Aim of the task: Begin with the first line of the entries below and reproduce each line exactly, ending with the line that holds "3. **System Monitoring:**".

Plain-text document sources:
Content starts

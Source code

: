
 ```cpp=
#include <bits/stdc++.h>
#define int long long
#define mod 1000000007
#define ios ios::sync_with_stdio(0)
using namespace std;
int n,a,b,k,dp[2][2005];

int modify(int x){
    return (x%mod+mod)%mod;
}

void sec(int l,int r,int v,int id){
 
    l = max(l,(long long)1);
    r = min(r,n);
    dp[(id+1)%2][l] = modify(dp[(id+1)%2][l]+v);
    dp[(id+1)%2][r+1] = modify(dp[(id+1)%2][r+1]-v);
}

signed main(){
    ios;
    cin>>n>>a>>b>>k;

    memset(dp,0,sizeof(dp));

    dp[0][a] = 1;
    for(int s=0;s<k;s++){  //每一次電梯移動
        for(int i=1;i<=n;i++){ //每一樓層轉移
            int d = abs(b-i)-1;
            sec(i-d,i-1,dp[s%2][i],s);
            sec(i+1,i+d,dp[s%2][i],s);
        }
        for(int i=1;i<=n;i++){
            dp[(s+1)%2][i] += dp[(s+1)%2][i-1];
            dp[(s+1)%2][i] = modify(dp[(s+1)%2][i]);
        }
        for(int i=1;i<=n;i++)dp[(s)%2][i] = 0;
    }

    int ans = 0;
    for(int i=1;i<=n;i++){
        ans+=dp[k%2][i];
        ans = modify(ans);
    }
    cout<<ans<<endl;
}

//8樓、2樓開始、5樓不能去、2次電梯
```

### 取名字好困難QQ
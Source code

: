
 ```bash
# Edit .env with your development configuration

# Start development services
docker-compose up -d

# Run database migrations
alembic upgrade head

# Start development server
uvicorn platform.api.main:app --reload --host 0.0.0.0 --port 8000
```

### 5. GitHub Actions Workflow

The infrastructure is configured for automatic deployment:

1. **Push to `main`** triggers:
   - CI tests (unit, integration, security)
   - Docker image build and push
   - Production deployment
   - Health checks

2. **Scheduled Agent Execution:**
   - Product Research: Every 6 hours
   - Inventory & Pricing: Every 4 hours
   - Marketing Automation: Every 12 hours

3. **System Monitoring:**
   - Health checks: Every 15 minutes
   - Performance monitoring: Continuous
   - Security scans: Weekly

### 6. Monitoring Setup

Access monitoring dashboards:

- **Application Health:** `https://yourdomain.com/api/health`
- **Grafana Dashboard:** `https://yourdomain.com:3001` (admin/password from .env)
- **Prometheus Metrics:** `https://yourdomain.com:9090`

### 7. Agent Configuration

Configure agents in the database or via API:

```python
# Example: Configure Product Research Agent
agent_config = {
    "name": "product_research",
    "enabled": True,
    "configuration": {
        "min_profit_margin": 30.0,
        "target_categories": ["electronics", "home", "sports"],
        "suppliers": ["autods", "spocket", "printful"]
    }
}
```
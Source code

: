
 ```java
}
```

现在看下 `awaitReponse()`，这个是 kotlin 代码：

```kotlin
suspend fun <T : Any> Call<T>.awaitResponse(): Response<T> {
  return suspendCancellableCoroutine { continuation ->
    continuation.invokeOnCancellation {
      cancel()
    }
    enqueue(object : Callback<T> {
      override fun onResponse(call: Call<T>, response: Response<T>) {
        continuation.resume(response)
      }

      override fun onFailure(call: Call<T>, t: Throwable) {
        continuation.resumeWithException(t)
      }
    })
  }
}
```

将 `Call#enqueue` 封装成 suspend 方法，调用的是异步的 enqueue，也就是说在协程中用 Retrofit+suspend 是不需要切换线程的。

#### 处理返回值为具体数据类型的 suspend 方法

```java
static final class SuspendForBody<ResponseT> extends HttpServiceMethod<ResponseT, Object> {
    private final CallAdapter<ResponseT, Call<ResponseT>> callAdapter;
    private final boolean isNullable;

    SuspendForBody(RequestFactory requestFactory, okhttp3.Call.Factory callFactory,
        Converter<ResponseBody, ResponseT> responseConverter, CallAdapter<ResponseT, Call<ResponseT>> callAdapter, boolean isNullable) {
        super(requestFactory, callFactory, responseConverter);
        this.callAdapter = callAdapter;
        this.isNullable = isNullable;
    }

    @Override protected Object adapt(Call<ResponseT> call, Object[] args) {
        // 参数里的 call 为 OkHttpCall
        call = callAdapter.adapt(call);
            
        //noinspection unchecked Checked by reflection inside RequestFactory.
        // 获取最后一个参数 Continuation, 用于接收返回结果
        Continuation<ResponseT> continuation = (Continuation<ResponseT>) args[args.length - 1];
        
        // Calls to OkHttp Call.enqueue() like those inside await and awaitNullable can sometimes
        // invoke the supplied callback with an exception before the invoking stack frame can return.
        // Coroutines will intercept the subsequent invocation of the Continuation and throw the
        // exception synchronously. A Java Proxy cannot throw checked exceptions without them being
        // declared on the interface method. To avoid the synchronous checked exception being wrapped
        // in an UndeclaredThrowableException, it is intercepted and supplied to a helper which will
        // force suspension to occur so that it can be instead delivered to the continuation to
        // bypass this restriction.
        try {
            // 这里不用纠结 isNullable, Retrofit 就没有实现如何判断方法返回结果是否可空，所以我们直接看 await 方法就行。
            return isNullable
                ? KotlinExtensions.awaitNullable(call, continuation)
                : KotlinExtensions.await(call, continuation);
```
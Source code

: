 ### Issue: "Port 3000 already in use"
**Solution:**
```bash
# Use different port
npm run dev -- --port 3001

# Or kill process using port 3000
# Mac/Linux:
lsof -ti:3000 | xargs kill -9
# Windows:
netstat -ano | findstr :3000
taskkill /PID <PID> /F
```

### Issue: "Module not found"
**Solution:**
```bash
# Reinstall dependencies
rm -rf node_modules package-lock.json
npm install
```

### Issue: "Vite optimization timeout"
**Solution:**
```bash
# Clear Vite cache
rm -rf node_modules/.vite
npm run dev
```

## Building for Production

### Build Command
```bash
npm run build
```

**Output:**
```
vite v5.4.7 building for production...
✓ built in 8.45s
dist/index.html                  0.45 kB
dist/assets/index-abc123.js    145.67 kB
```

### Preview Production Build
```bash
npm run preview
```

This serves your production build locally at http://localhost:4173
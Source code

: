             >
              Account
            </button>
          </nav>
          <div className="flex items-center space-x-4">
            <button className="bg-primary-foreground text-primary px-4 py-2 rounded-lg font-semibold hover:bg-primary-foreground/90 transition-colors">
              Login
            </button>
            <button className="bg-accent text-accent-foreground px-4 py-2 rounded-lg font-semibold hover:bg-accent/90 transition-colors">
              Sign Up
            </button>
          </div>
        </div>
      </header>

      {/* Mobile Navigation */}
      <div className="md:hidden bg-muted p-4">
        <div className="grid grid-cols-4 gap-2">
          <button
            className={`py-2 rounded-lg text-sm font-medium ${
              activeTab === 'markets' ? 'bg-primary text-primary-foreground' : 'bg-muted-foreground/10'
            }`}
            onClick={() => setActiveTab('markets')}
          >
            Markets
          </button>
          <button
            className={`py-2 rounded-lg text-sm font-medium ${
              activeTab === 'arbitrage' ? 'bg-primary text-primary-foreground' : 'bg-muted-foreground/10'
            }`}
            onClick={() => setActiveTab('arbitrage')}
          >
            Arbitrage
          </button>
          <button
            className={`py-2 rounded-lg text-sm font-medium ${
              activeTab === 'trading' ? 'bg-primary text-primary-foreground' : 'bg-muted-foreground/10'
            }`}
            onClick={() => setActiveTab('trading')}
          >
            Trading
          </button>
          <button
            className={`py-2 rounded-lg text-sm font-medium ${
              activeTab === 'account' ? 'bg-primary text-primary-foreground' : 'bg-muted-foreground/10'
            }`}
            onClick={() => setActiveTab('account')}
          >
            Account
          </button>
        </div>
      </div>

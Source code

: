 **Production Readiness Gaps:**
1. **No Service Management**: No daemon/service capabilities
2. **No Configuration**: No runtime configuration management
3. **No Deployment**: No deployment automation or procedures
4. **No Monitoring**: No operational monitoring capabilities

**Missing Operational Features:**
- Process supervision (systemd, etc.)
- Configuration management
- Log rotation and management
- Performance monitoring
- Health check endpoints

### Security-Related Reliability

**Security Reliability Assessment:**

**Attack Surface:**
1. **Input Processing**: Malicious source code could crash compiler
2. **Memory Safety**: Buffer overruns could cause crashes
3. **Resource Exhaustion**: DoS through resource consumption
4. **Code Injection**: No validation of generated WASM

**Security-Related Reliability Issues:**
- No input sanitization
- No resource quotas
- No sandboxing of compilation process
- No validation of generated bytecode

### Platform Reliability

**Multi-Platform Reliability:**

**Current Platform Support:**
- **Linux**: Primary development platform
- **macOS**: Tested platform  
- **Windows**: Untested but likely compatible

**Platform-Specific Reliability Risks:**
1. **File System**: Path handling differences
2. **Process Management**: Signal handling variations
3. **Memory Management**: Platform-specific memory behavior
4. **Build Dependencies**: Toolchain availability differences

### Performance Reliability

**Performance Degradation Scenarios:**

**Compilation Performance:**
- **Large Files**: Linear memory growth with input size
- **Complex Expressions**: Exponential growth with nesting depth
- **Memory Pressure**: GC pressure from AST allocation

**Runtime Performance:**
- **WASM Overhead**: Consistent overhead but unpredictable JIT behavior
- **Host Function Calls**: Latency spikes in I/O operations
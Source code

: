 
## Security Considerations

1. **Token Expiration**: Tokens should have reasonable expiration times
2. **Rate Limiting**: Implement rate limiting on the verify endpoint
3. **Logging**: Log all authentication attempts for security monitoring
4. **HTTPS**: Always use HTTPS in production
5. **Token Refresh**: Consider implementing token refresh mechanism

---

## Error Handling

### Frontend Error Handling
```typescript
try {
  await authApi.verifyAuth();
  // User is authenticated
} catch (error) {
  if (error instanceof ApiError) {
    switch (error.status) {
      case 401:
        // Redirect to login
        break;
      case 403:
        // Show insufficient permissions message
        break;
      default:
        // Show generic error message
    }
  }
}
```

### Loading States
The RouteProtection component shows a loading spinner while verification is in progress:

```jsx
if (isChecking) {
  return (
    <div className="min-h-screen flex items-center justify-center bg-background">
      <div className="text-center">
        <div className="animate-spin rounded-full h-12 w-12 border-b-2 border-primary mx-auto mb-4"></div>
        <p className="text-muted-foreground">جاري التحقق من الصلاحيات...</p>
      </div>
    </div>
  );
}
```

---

Content ends

Response box:
Source code

:
 ```cpp=
#include <bits/stdc++.h>
#define int long long
#define mod 1000000007
#define ios ios::sync_with_stdio(0)
using namespace std;
int n,a,b,k,dp[2][2005];

int modify(int x){
    return (x%mod+mod)%mod;
}

void sec(int l,int r,int v,int id){
 
    l = max(l,(long long)1);
    r = min(r,n);
    dp[(id+1)%2][l] = modify(dp[(id+1)%2][l]+v);
    dp[(id+1)%2][r+1] = modify(dp[(id+1)%2][r+1]-v);
}

signed main(){
    ios;
    cin>>n>>a>>b>>k;

    memset(dp,0,sizeof(dp));

    dp[0][a] = 1;
    for(int s=0;s<k;s++){  //每一次電梯移動
        for(int i=1;i<=n;i++){ //每一樓層轉移
            int d = abs(b-i)-1;
            sec(i-d,i-1,dp[s%2][i],s);
            sec(i+1,i+d,dp[s%2][i],s);
        }
        for(int i=1;i<=n;i++){
            dp[(s+1)%2][i] += dp[(s+1)%2][i-1];
            dp[(s+1)%2][i] = modify(dp[(s+1)%2][i]);
        }
        for(int i=1;i<=n;i++)dp[(s)%2][i] = 0;
    }

    int ans = 0;
    for(int i=1;i<=n;i++){
        ans+=dp[k%2][i];
        ans = modify(ans);
    }
    cout<<ans<<endl;
}

//8樓、2樓開始、5樓不能去、2次電梯
```

### 取名字好困難QQ
Source code

:
 ```bash
# Edit .env with your development configuration

# Start development services
docker-compose up -d

# Run database migrations
alembic upgrade head

# Start development server
uvicorn platform.api.main:app --reload --host 0.0.0.0 --port 8000
```

### 5. GitHub Actions Workflow

The infrastructure is configured for automatic deployment:

1. **Push to `main`** triggers:
   - CI tests (unit, integration, security)
   - Docker image build and push
   - Production deployment
   - Health checks

2. **Scheduled Agent Execution:**
   - Product Research: Every 6 hours
   - Inventory & Pricing: Every 4 hours
   - Marketing Automation: Every 12 hours

3. **System Monitoring:**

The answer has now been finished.